In his 1889 publication Certains, critic J.-K. Huysmans described Degas’ pastels of bathers, praising them for the: ‘unforgettable veracity of these types, captured with a deep-seated and ample draughtsmanship, with a lucid and controlled passion, as though with a cold fever; what is to be seen is the ardent and subtle colouring, the mysterious and opulent tone of these scenes; the supreme beauty of this flesh tinted pink or blue by water, illuminated by windows hung with gauze in dim rooms’ (quoted in R. Gordon & A. Forge, op. cit., p. 231). He could be describing Femme à sa toilette – the remarkable range of rich, vibrant tones and the balanced and proportioned treatment of the woman’s body mark this work out as a particularly accomplished example from the artist’s celebrated series of bathers.

Whereas Degas’ ballet dancers had all been observed in situ during rehearsals, his depictions of women à la toilette were necessarily staged in his studio. Robert Gordon and Andrew Forge described the artist’s arrangements for these compositions: ‘The studio furniture that made Degas’s imaginary bedrooms was simple: a round bath and a long one, an armchair or two, a settee, a screen. Fabrics, heavy curtains played an important part’ (ibid., p. 259). In the present work, richly ornate fabrics decorate the background and Degas draws in close to his model, with the half-visible vase on the left adding an almost photographic element to this snapshot of human life. Indeed, it is this privileged view - of a moment that would normally have remained private – that makes the artist’s nudes so powerful.
‘[…] you might say that Degas’s people were more naked than nude – that he was making portraits of naked people. With his work, you always think of the individual people and their particular anatomy […]. The notion of the “nude” has in a way a self-conscious artistic feeling, and “naked” has more to do with how the people are actually made.’

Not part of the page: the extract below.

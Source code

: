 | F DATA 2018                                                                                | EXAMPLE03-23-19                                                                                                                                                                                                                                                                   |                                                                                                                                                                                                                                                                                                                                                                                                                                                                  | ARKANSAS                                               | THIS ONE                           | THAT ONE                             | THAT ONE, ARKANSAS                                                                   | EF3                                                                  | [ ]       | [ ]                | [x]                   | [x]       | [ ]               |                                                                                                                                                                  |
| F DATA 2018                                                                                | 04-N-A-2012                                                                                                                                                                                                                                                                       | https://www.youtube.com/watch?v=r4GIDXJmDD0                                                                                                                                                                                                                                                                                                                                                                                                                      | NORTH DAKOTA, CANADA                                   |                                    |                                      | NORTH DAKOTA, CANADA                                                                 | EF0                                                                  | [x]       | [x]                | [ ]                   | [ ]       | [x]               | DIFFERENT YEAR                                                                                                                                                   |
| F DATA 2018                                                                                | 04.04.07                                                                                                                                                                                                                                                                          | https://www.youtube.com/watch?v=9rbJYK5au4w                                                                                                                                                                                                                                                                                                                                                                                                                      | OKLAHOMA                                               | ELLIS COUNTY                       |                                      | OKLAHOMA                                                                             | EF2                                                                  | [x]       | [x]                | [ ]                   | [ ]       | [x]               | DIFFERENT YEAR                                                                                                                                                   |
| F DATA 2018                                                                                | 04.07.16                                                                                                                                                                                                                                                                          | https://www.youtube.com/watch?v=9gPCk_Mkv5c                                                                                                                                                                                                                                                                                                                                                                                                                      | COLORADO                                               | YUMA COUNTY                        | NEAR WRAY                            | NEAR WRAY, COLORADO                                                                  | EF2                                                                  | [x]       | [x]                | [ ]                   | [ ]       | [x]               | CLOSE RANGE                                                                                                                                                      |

Degas’s painstaking observation and exploration of the human body through different mediums (fig. 2), is apparent in the present work. His attention to physical detail and the repeated study of a single action, both honed in his depictions of dancers in the early 1880s, allow the composition to transcend the voyeurism traditionally associated with this subject matter. Although her face is hidden, Degas imparts a real sense of his model as a person, giving us a glimpse of her ordinary life. This immediacy and proximity is largely due to Degas’ choice of medium; the softness of the pastel makes it perfect for communicating flesh and it allowed the artist to work quickly, building the composition with rich layers of colour. This spontaneity of execution is also reflected in his technique of adding strips of paper to the edges of the sheet; Degas often employed this practice in his mature works, adapting the size and shape of his support to suit the emerging composition.

At the same time, the repetition of subjects provided the perfect basis for artistic experimentation. The late 1880s saw a subtle shift in Degas’ work as he began to focus on colour in a new way. As Gary Tinterow writes: ‘[…] in the bathers he pushed his interests of the mid-decade to new extremes, as if unfettered by any consideration other than the exigencies of pictorial construction. His figures are now models posing frankly in the studio, not women seen “through the keyhole” washing in their homes. Any suggestion of anecdote or humour is gone, replaced by a more profound exploration of the expressive properties of form, line, colour and feeling’ (G. Tinterow in Degas (exhibition catalogue), Galeries Nationales du Grand Palais, Paris, 1988, p. 369).
These experiments, and particularly this focus on colour and form would continue into the 1890s. As Jean Sutherland Boggs and Anne Maheux observed: ‘From the 1880s on, Degas’s pastel technique evolved into a vocabulary of intense colour applied in a bewildering array of marks: squiggles, zigzags, striations and zébrures’ (J. Sutherland Boggs & A. Maheux, Degas Pastels, London, 1992, p. 136). In Femme à sa toilette Degas uses these techniques to achieve a profusion of colour and form that borders on the abstract, with the background rendered in blocks of patterned colour. This very decorative treatment of the background and the intimate character of the composition were highly influential to avant-garde painters over the following decades and had particular influence on the intimiste interiors of Pierre Bonnard (fig. 4).